Which should you choose?
| Your priority | The pick |
|---|
| Highest front-loaded rate | Earn2Trade — 25% first 6 months |
| Open enrollment (no invite needed) | Earn2Trade — anyone can join |
| Sub-affiliate / recruiting income | Earn2Trade — 2% kicker |
| Longest cookie / slow-cycle content | Apex — 6-month window |
| No-decay long-term lifetime | Apex — flat 15%, no tier drop |
| Seasonal / uneven publishing | Apex — no activity quota |
For futures-prop creators: match the structure to your output
The deciding question is your own publishing pattern, not the headline rate. If you publish consistently and can clear the 3-clients-per-3-months quota — a high-volume, active futures-content creator — Earn2Trade is the stronger pick: the 25% first-tier rate front-loads the most income, the sub-affiliate kicker rewards a network, and the open programme means no invite to chase. If your output is seasonal or evergreen — content that earns clicks slowly over a long decision cycle, where an activity quota would punish quiet months — Apex’s no-quota, no-decay lifetime structure behind a 6-month cookie is the better fit, provided you can secure the invite. A creator who can access both can route by content type: front-loaded Earn2Trade for active, high-cadence campaigns and Apex for the evergreen library that earns on the long cookie. Either way, present both as simulated-capital evaluations with fees at risk and disclose the affiliate relationship — and don’t over-index on the near-tied EPC, because the quota-versus-invite reality decides far more of your realised return than the headline gap.
Common questions
Is Earn2Trade or Apex better for an affiliate?
It’s close on EPC ($26.40 vs $25.50); the deciding factor is structural. Earn2Trade pays the highest front-loaded rate on an open programme but imposes an activity quota; Apex pays no-decay lifetime behind a 6-month cookie but is invite-only. High-volume, consistent creators → Earn2Trade; seasonal/evergreen creators with an invite → Apex.
What’s the catch on each?
Earn2Trade’s 5% lifetime tail dies if you miss a 3-clients-per-3-months quota, and the tier drops to 5% after month 24 — not a true-lifetime model. Apex is invite-only and discounts heavily (up to -80%), compressing per-conversion value.

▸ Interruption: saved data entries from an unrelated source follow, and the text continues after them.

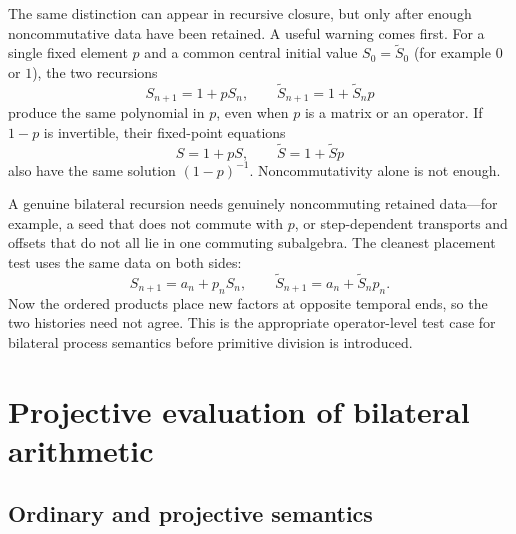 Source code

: \documentclass[11pt]{article}
\theoremstyle{definition}
\theoremstyle{remark}
\begin{document}
The same distinction can appear in recursive closure, but only after enough
noncommutative data have been retained.  A useful warning comes first.  For a
single fixed element \(p\) and a common central initial value
\(S_0=\widetilde S_0\) (for example \(0\) or \(1\)), the two recursions
\[
S_{n+1}=1+pS_n,
\qquad
\widetilde S_{n+1}=1+\widetilde S_n p
\]
produce the same polynomial in \(p\), even when \(p\) is a matrix or an
operator.  If \(1-p\) is invertible, their fixed-point equations
\[
S=1+pS,
\qquad
\widetilde S=1+\widetilde S p
\]
also have the same solution \((1-p)^{-1}\).  Noncommutativity alone is not
enough.

A genuine bilateral recursion needs genuinely noncommuting retained data---for
example, a seed that does not commute with \(p\), or step-dependent transports
and offsets that do not all lie in one commuting subalgebra.  The cleanest
placement test uses the same data on both sides:
\[
S_{n+1}=a_n+p_nS_n,
\qquad
\widetilde S_{n+1}=a_n+\widetilde S_np_n.
\]
Now the ordered products place new factors at opposite temporal ends, so the
two histories need not agree.  This is the appropriate operator-level test
case for bilateral process semantics before primitive division is introduced.

\section{Projective evaluation of bilateral arithmetic}

\subsection{Ordinary and projective semantics}
\end{document}
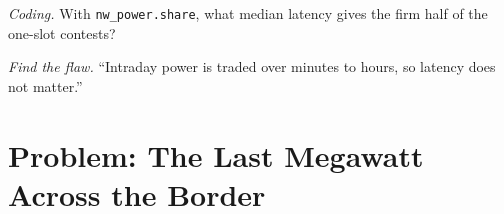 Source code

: \begin{exercise}[$\star\star\star$]\label{exo:nw:power-commodities-and-betting-connectivity:7}
\emph{Coding.} With \texttt{nw\_power.share}, what median latency gives the firm half of the one-slot contests?
\end{exercise}

\begin{exercise}[$\star\star\star$]\label{exo:nw:power-commodities-and-betting-connectivity:8}
\emph{Find the flaw.} ``Intraday power is traded over minutes to hours, so latency does not matter.''
\end{exercise}

\section{Problem: The Last Megawatt Across the Border}

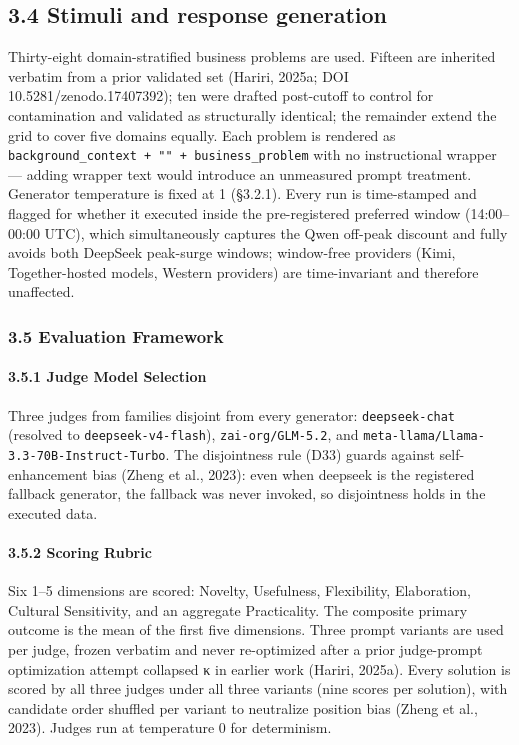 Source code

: \documentclass[11pt,a4paper]{article}
\begin{document}
\subsection{3.4 Stimuli and response generation}

Thirty-eight domain-stratified business problems are used. Fifteen are
inherited verbatim from a prior validated set (Hariri, 2025a; DOI
10.5281/zenodo.17407392); ten were drafted post-cutoff to control for
contamination and validated as structurally identical; the remainder
extend the grid to cover five domains equally. Each problem is rendered
as \texttt{background\_context + "\n\n" + business\_problem} with no
instructional wrapper — adding wrapper text would introduce an
unmeasured prompt treatment. Generator temperature is fixed at 1
(§3.2.1). Every run is time-stamped and flagged for whether it executed
inside the pre-registered preferred window (14:00–00:00 UTC), which
simultaneously captures the Qwen off-peak discount and fully avoids
both DeepSeek peak-surge windows; window-free providers (Kimi,
Together-hosted models, Western providers) are time-invariant and
therefore unaffected.

\subsubsection{3.5 Evaluation Framework}

\paragraph{3.5.1 Judge Model Selection}

Three judges from families disjoint from every generator:
\texttt{deepseek-chat} (resolved to \texttt{deepseek-v4-flash}), \texttt{zai-org/GLM-5.2},
and \texttt{meta-llama/Llama-3.3-70B-Instruct-Turbo}. The disjointness rule
(D33) guards against self-enhancement bias (Zheng et al., 2023): even
when deepseek is the registered fallback generator, the fallback was
never invoked, so disjointness holds in the executed data.

\paragraph{3.5.2 Scoring Rubric}

Six 1–5 dimensions are scored: \textit{}Novelty, Usefulness, Flexibility,
Elaboration, Cultural Sensitivity, and an aggregate Practicality\textit{}.
The composite primary outcome is the mean of the first five
dimensions. Three prompt variants are used per judge, frozen verbatim
and never re-optimized after a prior judge-prompt optimization attempt
collapsed κ in earlier work (Hariri, 2025a). Every solution is
scored by all three judges under all three variants (nine scores per
solution), with candidate order shuffled per variant to neutralize
position bias (Zheng et al., 2023). Judges run at temperature 0 for
determinism.
\end{document}
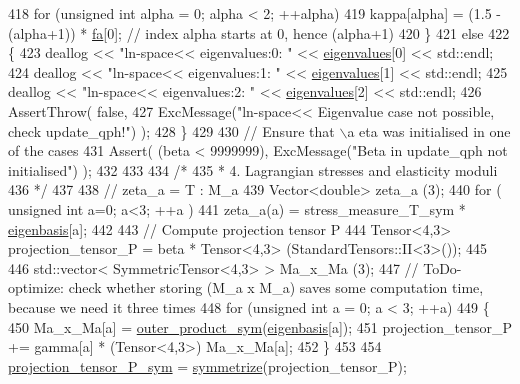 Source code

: \begin{DoxyCode}
418         \textcolor{keywordflow}{for} (\textcolor{keywordtype}{unsigned} \textcolor{keywordtype}{int} alpha = 0; alpha < 2; ++alpha)
419             kappa[alpha] = (1.5 - (alpha+1)) * \hyperlink{classln__space_aff1eab9675707d7aeed154aadb11adf4}{fa}[0]; \textcolor{comment}{// index alpha starts at 0, hence (alpha+1)}
420      \}
421      \textcolor{keywordflow}{else}
422      \{
423         deallog << \textcolor{stringliteral}{"ln-space<< eigenvalues:0: "} << \hyperlink{classln__space_aad33c1f308694e2801bbea7730d3b9c6}{eigenvalues}[0] << std::endl;
424         deallog << \textcolor{stringliteral}{"ln-space<< eigenvalues:1: "} << \hyperlink{classln__space_aad33c1f308694e2801bbea7730d3b9c6}{eigenvalues}[1] << std::endl;
425         deallog << \textcolor{stringliteral}{"ln-space<< eigenvalues:2: "} << \hyperlink{classln__space_aad33c1f308694e2801bbea7730d3b9c6}{eigenvalues}[2] << std::endl;
426         AssertThrow( \textcolor{keyword}{false},
427                      ExcMessage(\textcolor{stringliteral}{"ln-space<< Eigenvalue case not possible, check update\_qph!"}) );
428      \}
429 
430     \textcolor{comment}{// Ensure that \(\backslash\)a eta was initialised in one of the cases}
431      Assert( (beta < 9999999), ExcMessage(\textcolor{stringliteral}{"Beta in update\_qph not initialised"}) );
432 
433 
434     \textcolor{comment}{/*}
435 \textcolor{comment}{     * 4. Lagrangian stresses and elasticity moduli}
436 \textcolor{comment}{     */}
437 
438     \textcolor{comment}{// zeta\_a = T : M\_a}
439      Vector<double> zeta\_a (3);
440      \textcolor{keywordflow}{for} ( \textcolor{keywordtype}{unsigned} \textcolor{keywordtype}{int} a=0; a<3; ++a )
441          zeta\_a(a) = stress\_measure\_T\_sym * \hyperlink{classln__space_a1e67221edabbd2db69aa4a21262bd1f4}{eigenbasis}[a];
442 
443     \textcolor{comment}{// Compute projection tensor P}
444      Tensor<4,3> projection\_tensor\_P = beta * Tensor<4,3> (StandardTensors::II<3>());
445 
446      std::vector< SymmetricTensor<4,3> > Ma\_x\_Ma (3);
447      \textcolor{comment}{// ToDo-optimize: check whether storing (M\_a x M\_a) saves some computation time, because we need it
       three times}
448      \textcolor{keywordflow}{for} (\textcolor{keywordtype}{unsigned} \textcolor{keywordtype}{int} a = 0; a < 3; ++a)
449      \{
450          Ma\_x\_Ma[a] = \hyperlink{functions_8h_aa5f33021df9244e49e86b17b15286fa1}{outer\_product\_sym}(\hyperlink{classln__space_a1e67221edabbd2db69aa4a21262bd1f4}{eigenbasis}[a]);
451          projection\_tensor\_P += gamma[a] * (Tensor<4,3>) Ma\_x\_Ma[a];
452      \}
453 
454      \hyperlink{classln__space_a514a44d8b96a0cffeab11d39933299b5}{projection\_tensor\_P\_sym} = \hyperlink{functions_8h_afe83e9509497294b7f662b800b6b91ff}{symmetrize}(projection\_tensor\_P);

\end{DoxyCode}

Which has the better cookie?
Apex, decisively — a 6-month window versus Earn2Trade’s 30 days, which matters for slow-cycle evergreen content where the trader’s decision takes months.
Are these regulated?
No — both are US futures evaluation firms offering simulated-capital products, not regulated accounts. Disclose the affiliate relationship, present the evaluation nature honestly, and carry a risk note.
The bottom line
Earn2Trade and Apex are a near-tie on EPC, so the decision is structural. Earn2Trade is the front-loaded, open pick — the highest first-6-month rate, a sub-affiliate kicker, and no invite required — for high-volume, consistent creators who clear its activity quota. Apex is the long-cookie, no-decay-lifetime pick — a 6-month attribution window and a flat lifetime rate — for seasonal and evergreen content, if you can secure the invite. Match the choice to your publishing cadence rather than the headline rate, present both as simulated-capital evaluations with fees at risk, and disclose the affiliate relationship.